(Stored data)
-------
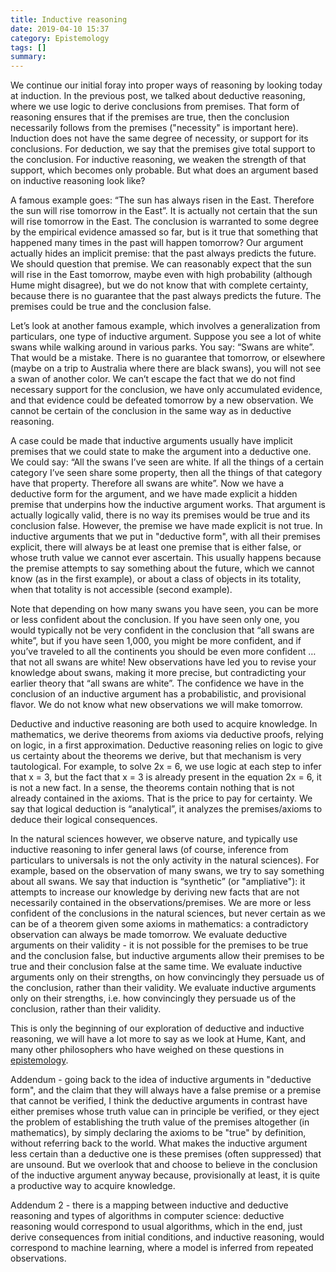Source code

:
 ```yaml
---
title: Inductive reasoning
date: 2019-04-10 15:37
category: Epistemology
tags: []
summary: 
---
```

We continue our initial foray into proper ways of reasoning by looking today at induction. In the previous post, we talked about deductive reasoning, where we use logic to derive conclusions from premises. That form of reasoning ensures that if the premises are true, then the conclusion necessarily follows from the premises ("necessity" is important here). Induction does not have the same degree of necessity, or support for its conclusions. For deduction, we say that the premises give total support to the conclusion. For inductive reasoning, we weaken the strength of that support, which becomes only probable. But what does an argument based on inductive reasoning look like?

A famous example goes: “The sun has always risen in the East. Therefore the sun will rise tomorrow in the East”. It is actually not certain that the sun will rise tomorrow in the East. The conclusion is warranted to some degree by the empirical evidence amassed so far, but is it true that something that happened many times in the past will happen tomorrow? Our argument actually hides an implicit premise: that the past always predicts the future. We should question that premise. We can reasonably expect that the sun will rise in the East tomorrow, maybe even with high probability (although Hume might disagree), but we do not know that with complete certainty, because there is no guarantee that the past always predicts the future. The premises could be true and the conclusion false.

Let’s look at another famous example, which involves a generalization from particulars, one type of inductive argument. Suppose you see a lot of white swans while walking around in various parks. You say: “Swans are white”. That would be a mistake. There is no guarantee that tomorrow, or elsewhere (maybe on a trip to Australia where there are black swans), you will not see a swan of another color. We can’t escape the fact that we do not find necessary support for the conclusion, we have only accumulated evidence, and that evidence could be defeated tomorrow by a new observation. We cannot be certain of the conclusion in the same way as in deductive reasoning.

A case could be made that inductive arguments usually have implicit premises that we could state to make the argument into a deductive one. We could say: “All the swans I’ve seen are white. If all the things of a certain category I’ve seen share some property, then all the things of that category have that property. Therefore all swans are white”. Now we have a deductive form for the argument, and we have made explicit a hidden premise that underpins how the inductive argument works. That argument is actually logically valid, there is no way its premises would be true and its conclusion false. However, the premise we have made explicit is not true. In inductive arguments that we put in "deductive form", with all their premises explicit, there will always be at least one premise that is either false, or whose truth value we cannot ever ascertain. This usually happens because the premise attempts to say something about the future, which we cannot know (as in the first example), or about a class of objects in its totality, when that totality is not accessible (second example).

Note that depending on how many swans you have seen, you can be more or less confident about the conclusion. If you have seen only one, you would typically not be very confident in the conclusion that “all swans are white”, but if you have seen 1,000, you might be more confident, and if you’ve traveled to all the continents you should be even more confident … that not all swans are white! New observations have led you to revise your knowledge about swans, making it more precise, but contradicting your earlier theory that “all swans are white”. The confidence we have in the conclusion of an inductive argument has a probabilistic, and provisional flavor. We do not know what new observations we will make tomorrow.

Deductive and inductive reasoning are both used to acquire knowledge. In mathematics, we derive theorems from axioms via deductive proofs, relying on logic, in a first approximation. Deductive reasoning relies on logic to give us certainty about the theorems we derive, but that mechanism is very tautological. For example, to solve 2x = 6, we use logic at each step to infer that x = 3, but the fact that x = 3 is already present in the equation 2x = 6, it is not a new fact. In a sense, the theorems contain nothing that is not already contained in the axioms. That is the price to pay for certainty. We say that logical deduction is “analytical”, it analyzes the premises/axioms to deduce their logical consequences.

In the natural sciences however, we observe nature, and typically use inductive reasoning to infer general laws (of course, inference from particulars to universals is not the only activity in the natural sciences). For example, based on the observation of many swans, we try to say something about all swans. We say that induction is “synthetic” (or "ampliative"): it attempts to increase our knowledge by deriving new facts that are not necessarily contained in the observations/premises. We are more or less confident of the conclusions in the natural sciences, but never certain as we can be of a theorem given some axioms in mathematics: a contradictory observation can always be made tomorrow. We evaluate deductive arguments on their validity - it is not possible for the premises to be true and the conclusion false, but inductive arguments allow their premises to be true and their conclusion false at the same time. We evaluate inductive arguments only on their strengths, on how convincingly they persuade us of the conclusion, rather than their validity. We evaluate inductive arguments only on their strengths, i.e. how convincingly they persuade us of the conclusion, rather than their validity.

This is only the beginning of our exploration of deductive and inductive reasoning, we will have a lot more to say as we look at Hume, Kant, and many other philosophers who have weighed on these questions in <a href="/longer#epistemology">epistemology</a>.

Addendum - going back to the idea of inductive arguments in "deductive form", and the claim that they will always have a false premise or a premise that cannot be verified, I think the deductive arguments in contrast have either premises whose truth value can in principle be verified, or they eject the problem of establishing the truth value of the premises altogether (in mathematics), by simply declaring the axioms to be "true" by definition, without referring back to the world. What makes the inductive argument less certain than a deductive one is these premises (often suppressed) that are unsound. But we overlook that and choose to believe in the conclusion of the inductive argument anyway because, provisionally at least, it is quite a productive way to acquire knowledge.

Addendum 2 - there is a mapping between inductive and deductive reasoning and types of algorithms in computer science: deductive reasoning would correspond to usual algorithms, which in the end, just derive consequences from initial conditions, and inductive reasoning, would correspond to machine learning, where a model is inferred from repeated observations. 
-------
## PROBLEM STATEMENT
Taking each record in turn, retype it exactly and drop any picture.

## SOLUTION TO THE EXERCISE
Source code

:
 ```yaml
---
title: Inductive reasoning
date: 2019-04-10 15:37
category: Epistemology
tags: []
summary: 
---
```

We continue our initial foray into proper ways of reasoning by looking today at induction. In the previous post, we talked about deductive reasoning, where we use logic to derive conclusions from premises. That form of reasoning ensures that if the premises are true, then the conclusion necessarily follows from the premises ("necessity" is important here). Induction does not have the same degree of necessity, or support for its conclusions. For deduction, we say that the premises give total support to the conclusion. For inductive reasoning, we weaken the strength of that support, which becomes only probable. But what does an argument based on inductive reasoning look like?

A famous example goes: “The sun has always risen in the East. Therefore the sun will rise tomorrow in the East”. It is actually not certain that the sun will rise tomorrow in the East. The conclusion is warranted to some degree by the empirical evidence amassed so far, but is it true that something that happened many times in the past will happen tomorrow? Our argument actually hides an implicit premise: that the past always predicts the future. We should question that premise. We can reasonably expect that the sun will rise in the East tomorrow, maybe even with high probability (although Hume might disagree), but we do not know that with complete certainty, because there is no guarantee that the past always predicts the future. The premises could be true and the conclusion false.

Let’s look at another famous example, which involves a generalization from particulars, one type of inductive argument. Suppose you see a lot of white swans while walking around in various parks. You say: “Swans are white”. That would be a mistake. There is no guarantee that tomorrow, or elsewhere (maybe on a trip to Australia where there are black swans), you will not see a swan of another color. We can’t escape the fact that we do not find necessary support for the conclusion, we have only accumulated evidence, and that evidence could be defeated tomorrow by a new observation. We cannot be certain of the conclusion in the same way as in deductive reasoning.

A case could be made that inductive arguments usually have implicit premises that we could state to make the argument into a deductive one. We could say: “All the swans I’ve seen are white. If all the things of a certain category I’ve seen share some property, then all the things of that category have that property. Therefore all swans are white”. Now we have a deductive form for the argument, and we have made explicit a hidden premise that underpins how the inductive argument works. That argument is actually logically valid, there is no way its premises would be true and its conclusion false. However, the premise we have made explicit is not true. In inductive arguments that we put in "deductive form", with all their premises explicit, there will always be at least one premise that is either false, or whose truth value we cannot ever ascertain. This usually happens because the premise attempts to say something about the future, which we cannot know (as in the first example), or about a class of objects in its totality, when that totality is not accessible (second example).

Note that depending on how many swans you have seen, you can be more or less confident about the conclusion. If you have seen only one, you would typically not be very confident in the conclusion that “all swans are white”, but if you have seen 1,000, you might be more confident, and if you’ve traveled to all the continents you should be even more confident … that not all swans are white! New observations have led you to revise your knowledge about swans, making it more precise, but contradicting your earlier theory that “all swans are white”. The confidence we have in the conclusion of an inductive argument has a probabilistic, and provisional flavor. We do not know what new observations we will make tomorrow.

Deductive and inductive reasoning are both used to acquire knowledge. In mathematics, we derive theorems from axioms via deductive proofs, relying on logic, in a first approximation. Deductive reasoning relies on logic to give us certainty about the theorems we derive, but that mechanism is very tautological. For example, to solve 2x = 6, we use logic at each step to infer that x = 3, but the fact that x = 3 is already present in the equation 2x = 6, it is not a new fact. In a sense, the theorems contain nothing that is not already contained in the axioms. That is the price to pay for certainty. We say that logical deduction is “analytical”, it analyzes the premises/axioms to deduce their logical consequences.

In the natural sciences however, we observe nature, and typically use inductive reasoning to infer general laws (of course, inference from particulars to universals is not the only activity in the natural sciences). For example, based on the observation of many swans, we try to say something about all swans. We say that induction is “synthetic” (or "ampliative"): it attempts to increase our knowledge by deriving new facts that are not necessarily contained in the observations/premises. We are more or less confident of the conclusions in the natural sciences, but never certain as we can be of a theorem given some axioms in mathematics: a contradictory observation can always be made tomorrow. We evaluate deductive arguments on their validity - it is not possible for the premises to be true and the conclusion false, but inductive arguments allow their premises to be true and their conclusion false at the same time. We evaluate inductive arguments only on their strengths, on how convincingly they persuade us of the conclusion, rather than their validity. We evaluate inductive arguments only on their strengths, i.e. how convincingly they persuade us of the conclusion, rather than their validity.

This is only the beginning of our exploration of deductive and inductive reasoning, we will have a lot more to say as we look at Hume, Kant, and many other philosophers who have weighed on these questions in <a href="/longer#epistemology">epistemology</a>.

Addendum - going back to the idea of inductive arguments in "deductive form", and the claim that they will always have a false premise or a premise that cannot be verified, I think the deductive arguments in contrast have either premises whose truth value can in principle be verified, or they eject the problem of establishing the truth value of the premises altogether (in mathematics), by simply declaring the axioms to be "true" by definition, without referring back to the world. What makes the inductive argument less certain than a deductive one is these premises (often suppressed) that are unsound. But we overlook that and choose to believe in the conclusion of the inductive argument anyway because, provisionally at least, it is quite a productive way to acquire knowledge.

Addendum 2 - there is a mapping between inductive and deductive reasoning and types of algorithms in computer science: deductive reasoning would correspond to usual algorithms, which in the end, just derive consequences from initial conditions, and inductive reasoning, would correspond to machine learning, where a model is inferred from repeated observations. 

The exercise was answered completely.